Directions: From the entries below, gather each line containing the word "aoeu".

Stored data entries
____________

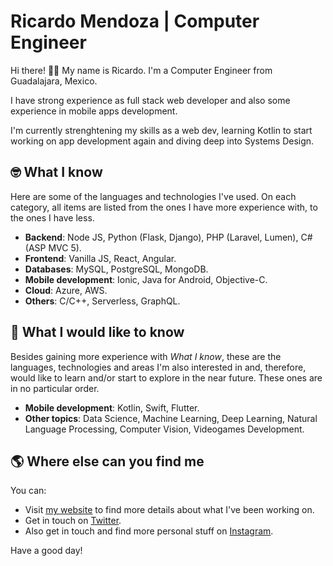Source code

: # Ricardo Mendoza | Computer Engineer

Hi there! 👋🏻 My name is Ricardo. I'm a Computer Engineer from Guadalajara, Mexico. 

I have strong experience as full stack web developer and also some experience in mobile apps development.

I'm currently strenghtening my skills as a web dev, learning Kotlin to start working on app development again and diving deep into Systems Design.

## 🤓 What I know

Here are some of the languages and technologies I've used. On each category, all items are listed from the ones I have more experience with, to the ones I have less.

- **Backend**: Node JS, Python (Flask, Django), PHP (Laravel, Lumen), C# (ASP MVC 5).
- **Frontend**: Vanilla JS, React, Angular.
- **Databases**: MySQL, PostgreSQL, MongoDB.
- **Mobile development**: Ionic, Java for Android, Objective-C.
- **Cloud**: Azure, AWS.
- **Others**: C/C++, Serverless, GraphQL.

## 🎯 What I would like to know

Besides gaining more experience with _What I know_, these are the languages, technologies and areas I'm also interested in and, therefore, would like to learn and/or start to explore in the near future. These ones are in no particular order.

- **Mobile development**: Kotlin, Swift, Flutter.
- **Other topics**: Data Science, Machine Learning, Deep Learning, Natural Language Processing, Computer Vision, Videogames Development.

## 🌎 Where else can you find me

You can:

- Visit [my website](https://www.ricardomendoza.dev) to find more details about what I've been working on.
- Get in touch on [Twitter](https://twitter.com/R1c4rd0_5).
- Also get in touch and find more personal stuff on [Instagram](https://www.instagram.com/r1c4rd0_5).

Have a good day!
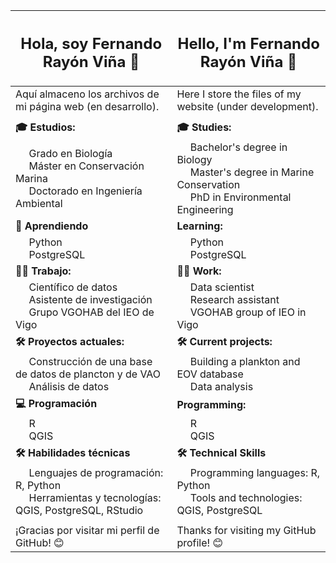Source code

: | <h2>Hola, soy Fernando Rayón Viña 👋</h2> | <h2>Hello, I'm Fernando Rayón Viña 👋</h2> |
|----------------------------------|----------------------------------|
| Aquí almaceno los archivos de mi página web (en desarrollo). | Here I store the files of my website (under development). |
|                                   |                                   |
| **🎓 Estudios:** | **🎓 Studies:** |
| &nbsp;&nbsp;&nbsp;&nbsp; Grado en Biología <br>  &nbsp;&nbsp;&nbsp;&nbsp;  Máster en Conservación Marina <br>  &nbsp;&nbsp;&nbsp;&nbsp;  Doctorado en Ingeniería Ambiental  | &nbsp;&nbsp;&nbsp;&nbsp; Bachelor's degree in Biology <br>  &nbsp;&nbsp;&nbsp;&nbsp;  Master's degree in Marine Conservation <br>  &nbsp;&nbsp;&nbsp;&nbsp;  PhD in Environmental Engineering |
| **🌱 Aprendiendo** | **Learning:** |
| &nbsp;&nbsp;&nbsp;&nbsp; Python <br>  &nbsp;&nbsp;&nbsp;&nbsp;  PostgreSQL | &nbsp;&nbsp;&nbsp;&nbsp; Python <br>  &nbsp;&nbsp;&nbsp;&nbsp;  PostgreSQL |
| **👨‍💻 Trabajo:** | **👨‍💻 Work:** |
| &nbsp;&nbsp;&nbsp;&nbsp; Científico de datos <br>  &nbsp;&nbsp;&nbsp;&nbsp;  Asistente de investigación <br>  &nbsp;&nbsp;&nbsp;&nbsp;  Grupo VGOHAB del IEO de Vigo | &nbsp;&nbsp;&nbsp;&nbsp; Data scientist <br>  &nbsp;&nbsp;&nbsp;&nbsp;  Research assistant <br>  &nbsp;&nbsp;&nbsp;&nbsp;  VGOHAB group of IEO in Vigo |
| **🛠️ Proyectos actuales:** | **🛠️ Current projects:** |
| &nbsp;&nbsp;&nbsp;&nbsp; Construcción de una base de datos de plancton y de VAO <br>  &nbsp;&nbsp;&nbsp;&nbsp;  Análisis de datos | &nbsp;&nbsp;&nbsp;&nbsp; Building a plankton and EOV database <br>  &nbsp;&nbsp;&nbsp;&nbsp;  Data analysis |
| **💻 Programación** | **Programming:** |
| &nbsp;&nbsp;&nbsp;&nbsp; R <br>  &nbsp;&nbsp;&nbsp;&nbsp;  QGIS | &nbsp;&nbsp;&nbsp;&nbsp; R <br>  &nbsp;&nbsp;&nbsp;&nbsp;  QGIS |
| **🛠️ Habilidades técnicas** | **🛠️ Technical Skills** |
| &nbsp;&nbsp;&nbsp;&nbsp; Lenguajes de programación: R, Python <br>  &nbsp;&nbsp;&nbsp;&nbsp;  Herramientas y tecnologías: QGIS, PostgreSQL, RStudio | &nbsp;&nbsp;&nbsp;&nbsp; Programming languages: R, Python <br>  &nbsp;&nbsp;&nbsp;&nbsp;  Tools and technologies: QGIS, PostgreSQL |
|                                   |                                   |
¡Gracias por visitar mi perfil de GitHub! 😊 | Thanks for visiting my GitHub profile! 😊


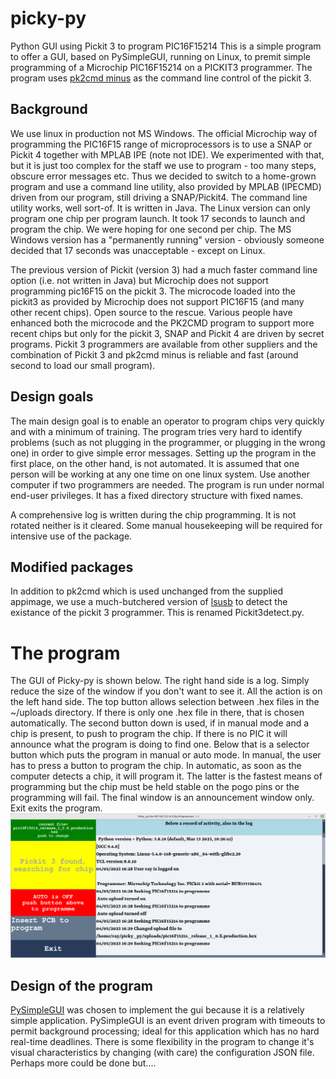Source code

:# picky-py
 Python GUI using Pickit 3 to program PIC16F15214
 This is a simple program to offer a GUI, based on PySimpleGUI, running on Linux, to premit simple programming of a Microchip PIC16F15214 on a PICKIT3 programmer.
 The program uses [pk2cmd minus](http://kair.us/projects/pickitminus/) as the command line control of the pickit 3.
 
 ## Background
 
 We use linux in production not MS Windows. The official Microchip way of programming the PIC16F15 range of microprocessors is to use a SNAP or Pickit 4 together with MPLAB IPE (note not IDE). We experimented with that, but it is just too complex for the staff we use to program - too many steps, obscure error messages etc. Thus we decided to switch to a home-grown program and use a command line utility, also provided by MPLAB (IPECMD) driven from our program, still driving a SNAP/Pickit4. The command line utility works, well sort-of. It is written in Java. The Linux version can only program one chip per program launch. It took 17 seconds to launch and program the chip. We were hoping for one second per chip.  The MS Windows version has a "permanently running" version - obviously someone decided that 17 seconds was unacceptable - except on Linux.

 The previous version of Pickit (version 3) had a much faster command line option (i.e. not written in Java) but Microchip does not support programming pic16F15 on the pickit 3. The microcode loaded into the pickit3 as provided by Microchip does not support PIC16F15 (and many other recent chips). Open source to the rescue. Various people have enhanced both the microcode and the PK2CMD program to support more recent chips but only for the pickit 3, SNAP and Pickit 4 are driven by secret programs. Pickit 3 programmers are available from other suppliers and the combination of Pickit 3 and pk2cmd minus is reliable and fast (around  second to load our small program).
 
## Design goals

The main design goal is to enable an operator to program chips very quickly and with a minimum of training. The program tries very hard to identify problems (such as not plugging in the programmer, or plugging in the wrong one) in order to give simple error messages. Setting up the program in the first place, on the other hand, is not automated. It is assumed that one person will be working at any one time on one linux system. Use another computer if two programmers are needed. The program is run under normal end-user privileges. It has a fixed directory structure with fixed names.

A comprehensive log is written during the chip programming. It is not rotated neither is it cleared. Some manual housekeeping will be required for intensive use of the package.
 
## Modified packages

 In addition to pk2cmd which is used unchanged from the supplied appimage, we use a much-butchered version of [lsusb](https://github.com/gregkh/usbutils/blob/master/lsusb.py.in) to detect the existance of the pickit 3 programmer. This is renamed Pickit3detect.py.
 
# The program

The GUI of Picky-py is shown below. The right hand side is a log. Simply reduce the size of the window if you don't want to see it. All the action is on the left hand side. The top button allows selection between .hex files in the ~/uploads directory. If there is only one .hex file in there, that is chosen automatically. The second button down is used, if in manual mode and a chip is present, to push to program the chip. If there is no PIC it will announce what the program is doing to find one. Below that is a selector button which puts the program in manual or auto mode. In manual, the user has to press a button to program the chip. In automatic, as soon as the computer detects a chip, it will program it. The latter is the fastest means of programming but the chip must be held stable on the pogo pins or the programming will fail. The final window is an announcement window only. Exit exits the program.
![The GUI of Picky-py](picky_py.png)

## Design of the program

[PySimpleGUI](https://www.pysimplegui.org) was chosen to implement the gui because it is a relatively simple application. PySimpleGUI is an event driven program with timeouts to permit background processing; ideal for this application which has no hard real-time deadlines. There is some flexibility in the program to change it's visual characteristics by changing (with care) the configuration JSON file. Perhaps more could be done but....


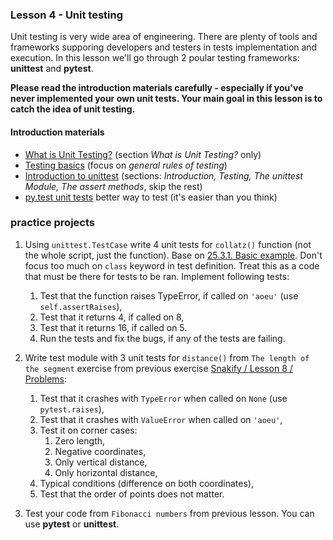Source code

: ### Lesson 4 - Unit testing
Unit testing is very wide area of engineering. There are plenty of tools and frameworks supporing developers and testers in tests implementation and execution. In this lesson we'll go through 2 poular testing frameworks: **unittest** and **pytest**.

**Please read the introduction materials carefully - especially if you've never implemented your own unit tests. Your main goal in this lesson is to catch the idea of unit testing.**

#### Introduction materials

- [What is Unit Testing?](https://code.tutsplus.com/articles/the-beginners-guide-to-unit-testing-what-is-unit-testing--wp-25728) (section *What is Unit Testing?* only)
- [Testing basics](http://docs.python-guide.org/en/latest/writing/tests/) (focus on *general rules of testing*)
- [Introduction to unittest](http://www.voidspace.org.uk/python/articles/introduction-to-unittest.shtml) (sections: *Introduction, Testing, The unittest Module, The assert methods*, skip the rest)
- [py.test unit tests](https://docs.pytest.org/en/latest/getting-started.html#getstarted) better way to test (it's easier than you think)

### practice projects

1. Using `unittest.TestCase` write 4 unit tests for `collatz()` function (not the whole script, just the function). Base on [25.3.1. Basic example](https://docs.python.org/2/library/unittest.html#basic-example). Don't focus too much on `class` keyword in test definition. Treat this as a code that must be there for tests to be ran. Implement following tests:
    1. Test that the function raises TypeError, if called on `'aoeu'` 
       (use `self.assertRaises`),
    1. Test that it returns 4, if called on 8,
    1. Test that it returns 16, if called on 5.
    1. Run the tests and fix the bugs, if any of the tests are failing. 
        
2. Write test module with 3 unit tests for `distance()` from `The length of the segment` exercise from previous
   exercise [Snakify / Lesson 8 / Problems](https://snakify.org/lessons/functions/problems/):
    1. Test that it crashes with `TypeError` when called on `None` (use `pytest.raises`),
    1. Test that it crashes with `ValueError` when called on `'aoeu'`,
    1. Test it on corner cases:
        1. Zero length,
        1. Negative coordinates,
        1. Only vertical distance,
        1. Only horizontal distance,
    1. Typical conditions (difference on both coordinates),
    1. Test that the order of points does not matter.

3. Test your code from `Fibonacci numbers` from previous lesson. You can use **pytest** or **unittest**.
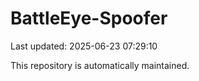 # BattleEye-Spoofer

Last updated: 2025-06-23 07:29:10

This repository is automatically maintained.
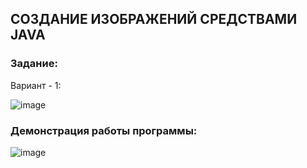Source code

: ## СОЗДАНИЕ ИЗОБРАЖЕНИЙ СРЕДСТВАМИ JAVA

### Задание:

Вариант - 1:

![image](https://user-images.githubusercontent.com/90133237/224476802-bdf13fad-da47-4a93-9fcc-e0e47279cdb3.png)

### Демонстрация работы программы:

![image](https://user-images.githubusercontent.com/90133237/224476920-a417cb59-dfb1-49fe-a27b-831aee303b07.png)
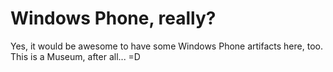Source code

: # Windows Phone, really?

Yes, it would be awesome to have some Windows Phone artifacts here, too. This is a Museum, after all... =D
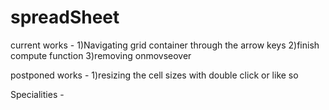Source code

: # spreadSheet

current works -
1)Navigating grid container through the arrow keys
2)finish compute function
3)removing onmovseover 

postponed works - 
1)resizing the cell sizes with double click or like so 

Specialities -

____________

Task answer:
    1. Test that the function raises TypeError, if called on `'aoeu'` 
    1. Test that it crashes with `ValueError` when called on `'aoeu'`,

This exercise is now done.